Wintner’s mathematical reputation was established by a series of papers on the Hill lunar theory that gave the first mathematically rigorous proof of the convergence of George Hill’s method involving infinitely many unknowns. He received the Ph.D. at Leipzig in 1929, then spent a semester in Rome as a Rockefeller fellow and another in Copenhagen, where he worked with Elis Stromgren. As a result of that collaboration, Wintner was able to provide a theoretical basis for Stromgren’s , “natural termination principle” for orbit periods, which was an empirical analysis of the degeneration of periodic orbits.
In 1929 Wintner published Spektraltheorie der unendlichen Matrizen, which contains the first proofs of the basic facts in Hilbert space–the fundamental mathematical construct in the then-developing physical theory of quantum mechanics.
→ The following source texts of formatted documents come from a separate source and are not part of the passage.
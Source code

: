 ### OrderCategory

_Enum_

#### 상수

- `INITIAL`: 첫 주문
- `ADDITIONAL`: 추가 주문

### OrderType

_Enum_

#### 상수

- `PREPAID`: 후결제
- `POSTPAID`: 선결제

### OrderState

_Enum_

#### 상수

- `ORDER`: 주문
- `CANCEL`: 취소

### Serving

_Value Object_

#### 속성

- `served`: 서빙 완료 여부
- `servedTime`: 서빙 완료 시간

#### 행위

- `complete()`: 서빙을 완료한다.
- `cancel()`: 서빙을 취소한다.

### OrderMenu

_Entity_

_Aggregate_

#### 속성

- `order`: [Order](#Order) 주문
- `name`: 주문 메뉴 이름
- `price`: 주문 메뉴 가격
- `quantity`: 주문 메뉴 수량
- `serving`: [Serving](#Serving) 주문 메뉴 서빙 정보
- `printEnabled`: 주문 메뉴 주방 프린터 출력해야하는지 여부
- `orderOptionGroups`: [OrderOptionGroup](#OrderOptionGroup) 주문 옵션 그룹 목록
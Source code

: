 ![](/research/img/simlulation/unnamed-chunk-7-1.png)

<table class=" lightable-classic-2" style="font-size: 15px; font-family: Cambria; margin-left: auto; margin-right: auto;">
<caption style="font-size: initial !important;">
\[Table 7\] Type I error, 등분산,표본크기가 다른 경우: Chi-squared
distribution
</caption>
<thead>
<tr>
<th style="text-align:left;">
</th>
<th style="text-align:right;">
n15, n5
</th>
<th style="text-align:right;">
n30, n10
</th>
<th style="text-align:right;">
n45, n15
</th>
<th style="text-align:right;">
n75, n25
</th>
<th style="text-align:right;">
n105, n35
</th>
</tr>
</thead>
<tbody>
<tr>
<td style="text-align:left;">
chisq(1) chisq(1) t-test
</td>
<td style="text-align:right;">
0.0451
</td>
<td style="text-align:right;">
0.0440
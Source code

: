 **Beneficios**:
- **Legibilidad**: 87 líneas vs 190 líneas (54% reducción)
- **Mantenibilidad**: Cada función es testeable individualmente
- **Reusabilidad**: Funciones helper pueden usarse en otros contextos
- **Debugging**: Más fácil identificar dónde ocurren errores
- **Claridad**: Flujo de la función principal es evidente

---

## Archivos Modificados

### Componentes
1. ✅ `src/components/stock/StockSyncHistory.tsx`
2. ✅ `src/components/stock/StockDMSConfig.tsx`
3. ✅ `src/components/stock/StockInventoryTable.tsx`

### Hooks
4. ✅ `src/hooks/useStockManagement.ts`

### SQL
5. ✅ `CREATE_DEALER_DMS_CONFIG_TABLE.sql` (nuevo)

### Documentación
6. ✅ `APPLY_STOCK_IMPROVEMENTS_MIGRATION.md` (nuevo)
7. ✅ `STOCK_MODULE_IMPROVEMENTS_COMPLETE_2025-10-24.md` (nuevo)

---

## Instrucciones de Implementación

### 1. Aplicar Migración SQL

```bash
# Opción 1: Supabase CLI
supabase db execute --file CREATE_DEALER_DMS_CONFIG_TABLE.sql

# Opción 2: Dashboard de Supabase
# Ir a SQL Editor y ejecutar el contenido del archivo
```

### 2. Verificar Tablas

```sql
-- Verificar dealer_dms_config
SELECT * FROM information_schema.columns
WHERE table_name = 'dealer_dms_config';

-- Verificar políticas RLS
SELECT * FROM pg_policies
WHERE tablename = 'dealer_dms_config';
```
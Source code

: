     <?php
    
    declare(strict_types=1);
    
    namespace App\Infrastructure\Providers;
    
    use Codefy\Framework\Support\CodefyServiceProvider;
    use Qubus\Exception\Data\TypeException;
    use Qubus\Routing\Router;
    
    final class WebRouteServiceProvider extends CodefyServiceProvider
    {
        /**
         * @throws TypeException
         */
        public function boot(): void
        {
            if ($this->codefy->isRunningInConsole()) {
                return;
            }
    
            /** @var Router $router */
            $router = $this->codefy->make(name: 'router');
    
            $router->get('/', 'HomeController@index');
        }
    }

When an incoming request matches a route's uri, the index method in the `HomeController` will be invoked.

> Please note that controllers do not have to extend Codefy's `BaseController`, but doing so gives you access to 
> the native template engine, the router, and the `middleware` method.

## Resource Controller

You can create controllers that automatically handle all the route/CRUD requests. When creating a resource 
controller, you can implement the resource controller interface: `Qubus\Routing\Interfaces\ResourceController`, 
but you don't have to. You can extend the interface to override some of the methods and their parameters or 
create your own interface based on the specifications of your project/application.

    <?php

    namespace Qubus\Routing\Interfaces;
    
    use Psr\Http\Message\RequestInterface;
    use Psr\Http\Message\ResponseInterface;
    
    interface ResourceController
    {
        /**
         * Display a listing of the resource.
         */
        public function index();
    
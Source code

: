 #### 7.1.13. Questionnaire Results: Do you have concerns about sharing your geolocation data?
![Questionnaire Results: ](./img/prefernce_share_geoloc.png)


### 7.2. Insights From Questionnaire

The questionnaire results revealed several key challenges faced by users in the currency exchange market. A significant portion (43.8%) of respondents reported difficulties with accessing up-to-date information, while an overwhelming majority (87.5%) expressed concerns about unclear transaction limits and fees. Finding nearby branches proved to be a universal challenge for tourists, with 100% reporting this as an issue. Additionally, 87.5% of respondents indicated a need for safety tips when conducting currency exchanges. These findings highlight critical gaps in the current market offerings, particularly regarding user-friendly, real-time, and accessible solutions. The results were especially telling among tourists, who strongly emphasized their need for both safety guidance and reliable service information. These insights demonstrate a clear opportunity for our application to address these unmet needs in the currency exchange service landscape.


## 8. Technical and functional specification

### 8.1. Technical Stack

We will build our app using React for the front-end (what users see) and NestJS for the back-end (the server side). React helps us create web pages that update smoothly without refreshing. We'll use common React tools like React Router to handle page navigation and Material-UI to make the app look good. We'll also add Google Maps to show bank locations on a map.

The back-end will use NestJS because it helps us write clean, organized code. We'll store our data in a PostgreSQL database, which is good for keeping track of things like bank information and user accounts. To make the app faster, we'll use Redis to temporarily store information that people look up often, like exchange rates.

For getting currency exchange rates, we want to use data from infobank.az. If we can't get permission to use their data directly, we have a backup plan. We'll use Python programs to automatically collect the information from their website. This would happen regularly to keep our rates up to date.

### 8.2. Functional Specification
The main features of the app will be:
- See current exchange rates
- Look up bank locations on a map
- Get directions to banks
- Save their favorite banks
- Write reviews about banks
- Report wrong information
Unfortunately, Wintner’s fundamental contributions to this subject were (and are) not adequately appreciated because he formulated his results in the language of matrices rather than in the more abstract language of operators, made popular by von Neumann. This lack of recognition embittered Wintner and made him suspicious of the (genuine)merits of the more abstract developments in recent mathematics.
In 1930 Wintner married the daughter of Otto Hölder, one of his teachers at Leipzig. In the same year he joined the faculty of the Johns Hopkins University, where he remained until his death. In 1944 he became an editor of American Journal of Mathematics, to which he devoted most of his energy, both through his scientific contributions (a substantial part of his most valuable work after he came to America was published there) and through his editorial work.
Wintner’s work in America covered the entire range of classical analysis, from probability and analytic number theory to differential equations and basic questions in local differential geometry. Much of his work from 1936 to 1958 was done in collaboration with his student and colleague Philip Hartman. He published several papers with Norbert Wiener in a branch of probability theory that is now coming back into fashion. He also produced works with several other mathematicians. In 1941 Wintner published Analytical Foundations of Celestial Mechanics, which combines great astronomical and mathematical scholarship with deep and meticulous analysis. He is best known for this work.
Wintner, a man of high moral principles, opposed direct government support of scholarly research, for fear of interference. He not only accepted considerable financial hardship by personally refusing such support but also was willing to forgo fruitful scientific collaboration in order to maintain his ideals.